Today manufacturing accounts for only about 12% of the UK’s Gross Domestic Product, compared to 47% for China, 25% for Germany, 24% for France, 23% for Japan and 22% for the United States.
And on the day when BP turns in a £3 billion profit generated by the highest oil prices for decades, energy cost hikes will have devastating impact on heavy energy intensive industries with future investment decisions being affected as to where products are made.
Yet manufacturing matters. It nurtures every part of the rest of the economy, supporting services, transport and retail. Typically in the car industry, for every one car worker four more jobs are created in the wider community. No other sector can both generate and spread wealth in this way.
But to thrive it needs both a vision and intervention. Labour came to this realisation belatedly but soon enough to bring Nissan investment to the North East. Now ex Labour ministers are saying they ought to have been more interventionist and that manufacturing can save the economy. The question is, will the coalition listen?
Vince Cable is said, albeit reluctantly, to be coming around to the idea that, no, the market will not provide when it comes to investment, training and infrastructure. But if this is the case he better start signalling a new zeal for support soon because his lamentable record to date is putting businesses and jobs in peril. Great companies like Sheffield Forgemasters and Bombardier, UK-based manufacturing success stories who, when they asked for coaltion government help, were given the cold shoulder.
Last weekend, 10,000 people marched through the streets of Derby to call on the government to think again about its decision to award the Thameslink train contract to Seimens in Germany. Every single one of those people know that their community’s future is hard-wired to Bombardier’s future. The coalition’s rejection of Bombardier is a rejection of Derby and of rail manufacturing in the nation which gave the world the train.
Against this backdrop it seems more and more that George Osborne is being left to his own devices, turning Number 11 into the mad scientist’s lab where he amputates the good parts of the economy (growth, public services) and transplants in some horrors (savage cuts).

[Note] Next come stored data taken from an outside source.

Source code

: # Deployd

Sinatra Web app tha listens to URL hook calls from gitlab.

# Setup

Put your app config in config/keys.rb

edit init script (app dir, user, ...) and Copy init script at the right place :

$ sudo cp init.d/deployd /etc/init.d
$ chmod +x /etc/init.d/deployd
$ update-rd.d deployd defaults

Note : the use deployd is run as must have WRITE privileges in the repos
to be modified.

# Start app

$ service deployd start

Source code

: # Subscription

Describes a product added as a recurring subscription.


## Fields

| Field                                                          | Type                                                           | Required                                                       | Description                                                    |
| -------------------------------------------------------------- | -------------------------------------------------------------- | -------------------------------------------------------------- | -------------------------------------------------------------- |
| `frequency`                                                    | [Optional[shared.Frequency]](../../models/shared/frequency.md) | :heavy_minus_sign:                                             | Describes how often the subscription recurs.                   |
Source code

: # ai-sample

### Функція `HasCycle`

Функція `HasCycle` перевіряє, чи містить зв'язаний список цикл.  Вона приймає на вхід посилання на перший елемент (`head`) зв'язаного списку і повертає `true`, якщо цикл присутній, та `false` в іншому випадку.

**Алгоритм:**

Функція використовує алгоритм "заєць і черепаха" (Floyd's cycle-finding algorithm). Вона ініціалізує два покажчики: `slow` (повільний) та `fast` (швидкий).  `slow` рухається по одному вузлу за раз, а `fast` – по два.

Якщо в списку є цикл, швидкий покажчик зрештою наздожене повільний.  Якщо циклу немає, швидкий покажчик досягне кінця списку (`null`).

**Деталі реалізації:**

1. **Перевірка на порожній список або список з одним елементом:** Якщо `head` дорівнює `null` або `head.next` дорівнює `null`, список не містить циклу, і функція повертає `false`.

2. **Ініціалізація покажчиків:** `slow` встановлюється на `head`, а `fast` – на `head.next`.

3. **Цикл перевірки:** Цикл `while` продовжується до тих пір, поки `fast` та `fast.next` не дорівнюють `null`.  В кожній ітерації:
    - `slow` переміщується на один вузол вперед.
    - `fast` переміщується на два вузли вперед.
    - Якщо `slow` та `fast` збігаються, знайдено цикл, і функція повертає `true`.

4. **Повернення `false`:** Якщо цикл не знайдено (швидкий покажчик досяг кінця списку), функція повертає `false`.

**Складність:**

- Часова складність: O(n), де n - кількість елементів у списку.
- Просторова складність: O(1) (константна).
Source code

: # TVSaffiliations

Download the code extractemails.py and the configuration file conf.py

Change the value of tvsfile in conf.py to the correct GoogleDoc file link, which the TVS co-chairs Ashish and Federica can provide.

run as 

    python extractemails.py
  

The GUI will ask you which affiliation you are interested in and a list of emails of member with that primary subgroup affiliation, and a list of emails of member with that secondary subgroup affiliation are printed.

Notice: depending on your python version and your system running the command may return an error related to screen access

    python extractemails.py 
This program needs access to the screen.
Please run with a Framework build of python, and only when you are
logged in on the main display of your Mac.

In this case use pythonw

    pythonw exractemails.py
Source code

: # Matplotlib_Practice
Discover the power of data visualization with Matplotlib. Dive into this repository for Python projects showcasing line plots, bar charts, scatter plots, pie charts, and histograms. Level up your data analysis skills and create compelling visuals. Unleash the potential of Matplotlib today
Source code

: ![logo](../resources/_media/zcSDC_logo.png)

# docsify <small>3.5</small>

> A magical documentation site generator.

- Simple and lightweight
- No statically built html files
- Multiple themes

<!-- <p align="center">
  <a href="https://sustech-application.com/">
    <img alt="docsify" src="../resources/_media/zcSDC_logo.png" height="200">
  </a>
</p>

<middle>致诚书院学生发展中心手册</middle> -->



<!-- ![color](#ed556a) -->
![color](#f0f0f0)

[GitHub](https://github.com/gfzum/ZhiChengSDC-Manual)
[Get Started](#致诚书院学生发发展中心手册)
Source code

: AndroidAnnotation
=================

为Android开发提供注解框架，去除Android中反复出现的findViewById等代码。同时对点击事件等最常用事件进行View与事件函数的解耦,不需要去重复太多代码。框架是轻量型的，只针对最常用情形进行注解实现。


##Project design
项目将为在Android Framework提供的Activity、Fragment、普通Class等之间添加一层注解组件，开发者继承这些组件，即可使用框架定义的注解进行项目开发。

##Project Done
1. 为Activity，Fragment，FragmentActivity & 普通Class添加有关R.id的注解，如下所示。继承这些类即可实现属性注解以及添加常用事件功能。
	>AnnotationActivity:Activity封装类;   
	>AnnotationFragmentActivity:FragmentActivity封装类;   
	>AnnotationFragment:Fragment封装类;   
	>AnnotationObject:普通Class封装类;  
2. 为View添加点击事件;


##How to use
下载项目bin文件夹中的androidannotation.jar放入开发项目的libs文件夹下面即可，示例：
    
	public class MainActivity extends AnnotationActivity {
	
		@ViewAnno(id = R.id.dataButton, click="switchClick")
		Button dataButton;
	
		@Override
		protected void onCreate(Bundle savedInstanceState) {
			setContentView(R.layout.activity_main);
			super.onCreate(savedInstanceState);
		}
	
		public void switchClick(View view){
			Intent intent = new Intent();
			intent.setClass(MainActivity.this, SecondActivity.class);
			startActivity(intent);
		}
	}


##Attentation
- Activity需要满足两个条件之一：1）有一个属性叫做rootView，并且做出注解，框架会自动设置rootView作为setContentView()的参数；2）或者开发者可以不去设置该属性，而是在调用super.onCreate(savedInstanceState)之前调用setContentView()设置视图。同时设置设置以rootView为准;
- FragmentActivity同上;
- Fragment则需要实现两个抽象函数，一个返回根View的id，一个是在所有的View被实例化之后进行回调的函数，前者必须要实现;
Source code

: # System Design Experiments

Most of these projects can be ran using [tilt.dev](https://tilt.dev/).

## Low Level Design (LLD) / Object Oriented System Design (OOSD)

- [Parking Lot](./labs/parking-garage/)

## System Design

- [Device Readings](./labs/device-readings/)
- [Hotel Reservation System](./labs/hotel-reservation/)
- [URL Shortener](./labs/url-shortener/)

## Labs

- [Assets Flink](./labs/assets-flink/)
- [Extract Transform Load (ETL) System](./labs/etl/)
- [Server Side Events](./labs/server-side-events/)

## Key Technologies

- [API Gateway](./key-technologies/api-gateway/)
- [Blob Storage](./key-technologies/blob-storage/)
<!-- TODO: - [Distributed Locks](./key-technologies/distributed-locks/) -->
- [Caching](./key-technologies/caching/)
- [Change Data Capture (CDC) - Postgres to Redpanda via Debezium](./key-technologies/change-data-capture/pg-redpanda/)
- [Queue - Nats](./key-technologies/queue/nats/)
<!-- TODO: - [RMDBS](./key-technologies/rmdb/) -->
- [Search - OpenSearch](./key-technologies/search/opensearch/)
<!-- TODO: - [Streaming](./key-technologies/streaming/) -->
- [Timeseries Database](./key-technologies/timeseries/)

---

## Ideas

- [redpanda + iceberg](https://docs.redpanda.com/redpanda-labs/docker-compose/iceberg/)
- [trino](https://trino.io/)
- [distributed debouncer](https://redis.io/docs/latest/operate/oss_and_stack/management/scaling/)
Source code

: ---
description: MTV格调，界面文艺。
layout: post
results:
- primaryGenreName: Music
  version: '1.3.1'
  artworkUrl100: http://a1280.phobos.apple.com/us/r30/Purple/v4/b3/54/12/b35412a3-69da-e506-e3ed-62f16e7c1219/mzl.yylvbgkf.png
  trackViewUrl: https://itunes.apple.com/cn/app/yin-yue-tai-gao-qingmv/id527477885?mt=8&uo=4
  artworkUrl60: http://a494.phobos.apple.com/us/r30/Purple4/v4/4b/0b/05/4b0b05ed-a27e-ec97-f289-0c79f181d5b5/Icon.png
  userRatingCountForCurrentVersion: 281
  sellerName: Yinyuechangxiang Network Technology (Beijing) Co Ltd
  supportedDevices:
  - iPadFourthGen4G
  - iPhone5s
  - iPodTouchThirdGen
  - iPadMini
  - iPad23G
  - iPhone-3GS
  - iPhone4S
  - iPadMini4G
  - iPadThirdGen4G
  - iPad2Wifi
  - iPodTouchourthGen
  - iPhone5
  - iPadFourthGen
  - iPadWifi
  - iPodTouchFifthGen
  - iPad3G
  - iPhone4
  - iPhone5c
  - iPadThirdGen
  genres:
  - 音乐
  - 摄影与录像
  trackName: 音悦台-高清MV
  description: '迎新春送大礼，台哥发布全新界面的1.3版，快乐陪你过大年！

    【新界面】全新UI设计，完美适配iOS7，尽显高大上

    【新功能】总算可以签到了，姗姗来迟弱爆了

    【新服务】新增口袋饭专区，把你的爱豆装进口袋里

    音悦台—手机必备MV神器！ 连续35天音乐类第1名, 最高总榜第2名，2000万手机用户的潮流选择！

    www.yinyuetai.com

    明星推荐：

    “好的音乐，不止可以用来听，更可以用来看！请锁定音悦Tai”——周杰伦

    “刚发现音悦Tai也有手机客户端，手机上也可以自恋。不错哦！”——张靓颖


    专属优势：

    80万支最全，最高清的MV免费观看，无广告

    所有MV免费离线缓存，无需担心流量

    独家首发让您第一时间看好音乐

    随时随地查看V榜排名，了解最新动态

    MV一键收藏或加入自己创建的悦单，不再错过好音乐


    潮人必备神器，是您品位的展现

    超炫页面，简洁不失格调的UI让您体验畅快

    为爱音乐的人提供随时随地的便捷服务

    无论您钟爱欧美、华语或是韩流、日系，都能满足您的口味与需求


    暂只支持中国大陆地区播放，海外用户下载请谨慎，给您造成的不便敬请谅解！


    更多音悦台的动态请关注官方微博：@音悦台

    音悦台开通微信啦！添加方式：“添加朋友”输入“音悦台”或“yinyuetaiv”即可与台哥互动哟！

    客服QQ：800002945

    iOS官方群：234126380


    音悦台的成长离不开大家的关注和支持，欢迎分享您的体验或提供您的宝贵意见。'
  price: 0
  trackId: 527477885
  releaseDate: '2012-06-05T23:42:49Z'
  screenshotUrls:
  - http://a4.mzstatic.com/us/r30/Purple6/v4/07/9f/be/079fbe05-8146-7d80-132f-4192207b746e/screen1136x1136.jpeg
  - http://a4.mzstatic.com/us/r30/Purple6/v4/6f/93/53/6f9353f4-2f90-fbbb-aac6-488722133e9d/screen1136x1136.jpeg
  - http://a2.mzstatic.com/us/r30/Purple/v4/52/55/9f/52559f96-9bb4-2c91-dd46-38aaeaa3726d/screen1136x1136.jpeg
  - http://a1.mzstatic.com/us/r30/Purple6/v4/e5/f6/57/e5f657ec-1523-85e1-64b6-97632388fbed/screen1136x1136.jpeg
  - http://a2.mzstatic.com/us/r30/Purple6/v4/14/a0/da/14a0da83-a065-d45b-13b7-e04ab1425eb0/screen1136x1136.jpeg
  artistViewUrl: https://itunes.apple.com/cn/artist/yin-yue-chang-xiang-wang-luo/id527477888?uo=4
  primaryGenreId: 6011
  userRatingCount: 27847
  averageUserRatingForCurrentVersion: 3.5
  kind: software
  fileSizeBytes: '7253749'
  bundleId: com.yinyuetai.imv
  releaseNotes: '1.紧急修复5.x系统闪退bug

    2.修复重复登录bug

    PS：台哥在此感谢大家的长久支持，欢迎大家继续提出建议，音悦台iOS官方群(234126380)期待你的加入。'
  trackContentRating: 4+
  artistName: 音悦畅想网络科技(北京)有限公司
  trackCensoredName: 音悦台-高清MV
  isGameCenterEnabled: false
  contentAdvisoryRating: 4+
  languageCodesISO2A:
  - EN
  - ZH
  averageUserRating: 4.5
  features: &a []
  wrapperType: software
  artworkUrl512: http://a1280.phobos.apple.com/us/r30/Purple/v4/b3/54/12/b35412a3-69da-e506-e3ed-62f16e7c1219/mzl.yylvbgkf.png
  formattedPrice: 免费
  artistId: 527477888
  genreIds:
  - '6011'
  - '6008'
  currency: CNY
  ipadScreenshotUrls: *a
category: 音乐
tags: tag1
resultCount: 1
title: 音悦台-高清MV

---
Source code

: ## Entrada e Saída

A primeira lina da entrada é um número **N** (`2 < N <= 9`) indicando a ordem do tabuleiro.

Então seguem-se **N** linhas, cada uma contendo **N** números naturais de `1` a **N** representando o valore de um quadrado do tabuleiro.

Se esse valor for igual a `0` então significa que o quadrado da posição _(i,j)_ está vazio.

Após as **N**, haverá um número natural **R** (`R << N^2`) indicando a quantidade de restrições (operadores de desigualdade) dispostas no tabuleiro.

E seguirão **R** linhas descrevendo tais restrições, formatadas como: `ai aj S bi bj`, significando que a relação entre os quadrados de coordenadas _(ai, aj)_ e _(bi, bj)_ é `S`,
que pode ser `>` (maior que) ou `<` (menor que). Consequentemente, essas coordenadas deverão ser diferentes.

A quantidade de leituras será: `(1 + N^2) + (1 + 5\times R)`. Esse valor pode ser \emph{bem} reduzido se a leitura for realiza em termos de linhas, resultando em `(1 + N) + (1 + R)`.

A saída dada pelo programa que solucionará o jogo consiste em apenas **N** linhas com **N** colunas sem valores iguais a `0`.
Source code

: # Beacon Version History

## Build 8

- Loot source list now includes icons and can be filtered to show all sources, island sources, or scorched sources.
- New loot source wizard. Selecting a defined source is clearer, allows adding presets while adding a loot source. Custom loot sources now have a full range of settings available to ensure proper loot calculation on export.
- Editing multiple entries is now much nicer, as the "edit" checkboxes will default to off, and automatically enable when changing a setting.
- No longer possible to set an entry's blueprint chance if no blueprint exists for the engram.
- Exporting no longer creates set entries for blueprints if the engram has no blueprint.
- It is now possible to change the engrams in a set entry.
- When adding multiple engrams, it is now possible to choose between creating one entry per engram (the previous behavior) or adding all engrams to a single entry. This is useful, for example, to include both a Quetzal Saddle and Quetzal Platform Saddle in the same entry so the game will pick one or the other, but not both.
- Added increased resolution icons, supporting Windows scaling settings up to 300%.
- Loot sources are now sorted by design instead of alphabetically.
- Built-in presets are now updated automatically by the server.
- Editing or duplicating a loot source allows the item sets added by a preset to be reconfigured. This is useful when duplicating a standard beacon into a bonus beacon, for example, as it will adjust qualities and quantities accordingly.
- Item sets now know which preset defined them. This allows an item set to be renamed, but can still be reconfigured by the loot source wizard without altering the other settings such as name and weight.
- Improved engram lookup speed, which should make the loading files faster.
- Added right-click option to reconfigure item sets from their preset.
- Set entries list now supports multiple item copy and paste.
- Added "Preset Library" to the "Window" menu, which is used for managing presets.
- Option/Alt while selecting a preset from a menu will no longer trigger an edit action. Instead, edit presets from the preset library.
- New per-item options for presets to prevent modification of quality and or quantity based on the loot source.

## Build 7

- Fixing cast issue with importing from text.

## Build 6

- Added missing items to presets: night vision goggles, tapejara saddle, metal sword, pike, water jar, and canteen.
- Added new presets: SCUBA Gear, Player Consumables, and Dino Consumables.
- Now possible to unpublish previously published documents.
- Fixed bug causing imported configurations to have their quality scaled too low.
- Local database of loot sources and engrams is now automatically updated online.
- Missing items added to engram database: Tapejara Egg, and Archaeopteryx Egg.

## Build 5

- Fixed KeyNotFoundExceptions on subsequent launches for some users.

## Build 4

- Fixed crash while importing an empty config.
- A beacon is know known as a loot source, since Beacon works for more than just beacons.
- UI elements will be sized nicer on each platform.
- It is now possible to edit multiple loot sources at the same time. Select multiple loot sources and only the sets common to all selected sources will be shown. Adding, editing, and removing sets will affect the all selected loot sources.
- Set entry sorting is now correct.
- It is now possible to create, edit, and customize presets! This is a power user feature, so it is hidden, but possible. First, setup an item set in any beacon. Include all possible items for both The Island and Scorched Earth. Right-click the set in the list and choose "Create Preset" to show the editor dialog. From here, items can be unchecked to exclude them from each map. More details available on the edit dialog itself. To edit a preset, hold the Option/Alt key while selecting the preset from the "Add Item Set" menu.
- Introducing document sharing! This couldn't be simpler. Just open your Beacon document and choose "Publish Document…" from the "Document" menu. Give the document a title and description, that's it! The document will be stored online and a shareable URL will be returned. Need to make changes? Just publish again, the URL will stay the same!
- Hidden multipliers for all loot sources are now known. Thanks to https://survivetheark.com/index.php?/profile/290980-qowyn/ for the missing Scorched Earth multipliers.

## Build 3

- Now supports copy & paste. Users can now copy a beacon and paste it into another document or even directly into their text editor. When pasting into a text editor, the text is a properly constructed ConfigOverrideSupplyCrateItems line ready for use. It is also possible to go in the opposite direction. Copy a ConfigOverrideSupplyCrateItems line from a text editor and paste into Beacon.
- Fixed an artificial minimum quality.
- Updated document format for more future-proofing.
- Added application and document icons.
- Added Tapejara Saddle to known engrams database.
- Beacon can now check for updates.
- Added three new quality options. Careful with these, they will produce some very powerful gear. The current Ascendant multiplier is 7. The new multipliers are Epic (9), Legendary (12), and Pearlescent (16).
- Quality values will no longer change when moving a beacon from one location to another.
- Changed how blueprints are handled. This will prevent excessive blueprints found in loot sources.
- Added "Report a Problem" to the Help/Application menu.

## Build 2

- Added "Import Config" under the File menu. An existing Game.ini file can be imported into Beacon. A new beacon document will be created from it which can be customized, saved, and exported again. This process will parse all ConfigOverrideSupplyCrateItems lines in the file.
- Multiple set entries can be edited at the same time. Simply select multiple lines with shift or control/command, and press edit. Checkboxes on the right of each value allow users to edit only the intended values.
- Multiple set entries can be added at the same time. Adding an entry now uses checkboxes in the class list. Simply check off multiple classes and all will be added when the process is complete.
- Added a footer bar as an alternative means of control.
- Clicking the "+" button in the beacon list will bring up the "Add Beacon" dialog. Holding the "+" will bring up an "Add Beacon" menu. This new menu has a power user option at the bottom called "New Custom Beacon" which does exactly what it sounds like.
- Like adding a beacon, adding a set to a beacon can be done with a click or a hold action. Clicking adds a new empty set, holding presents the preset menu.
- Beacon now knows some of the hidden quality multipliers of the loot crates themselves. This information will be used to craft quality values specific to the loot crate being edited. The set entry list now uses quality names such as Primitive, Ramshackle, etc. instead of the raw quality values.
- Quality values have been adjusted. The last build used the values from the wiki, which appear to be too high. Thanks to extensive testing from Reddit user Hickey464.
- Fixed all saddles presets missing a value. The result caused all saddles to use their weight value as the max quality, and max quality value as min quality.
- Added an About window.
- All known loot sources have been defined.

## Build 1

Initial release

As the turmoil in the US shows all too vividly, cuts alone cripple economies. David Cameron ought to tread carefully because this Russian roulette with the economy is being played on his watch, and it will be him, not the chancellor, who will be remembered for doing to manufacturing businesses what Thatcher did to the mining communities – strangling them.
That is why Unite is calling for more a government action and intervention – to boost the UK’s manufacturing sector including:
A cut in VAT to boost domestic demand;better use of government procurement to boost manufacturing jobs, including an urgent rethink on Thameslink contracts; support for manufacturing companies on energy costs; better support for innovation and capital investment through improving access to bank funding and creation of Strategic Investment Bank and a skills strategy to forestall the skills shortage even the Engineering Employers Federation says is looming.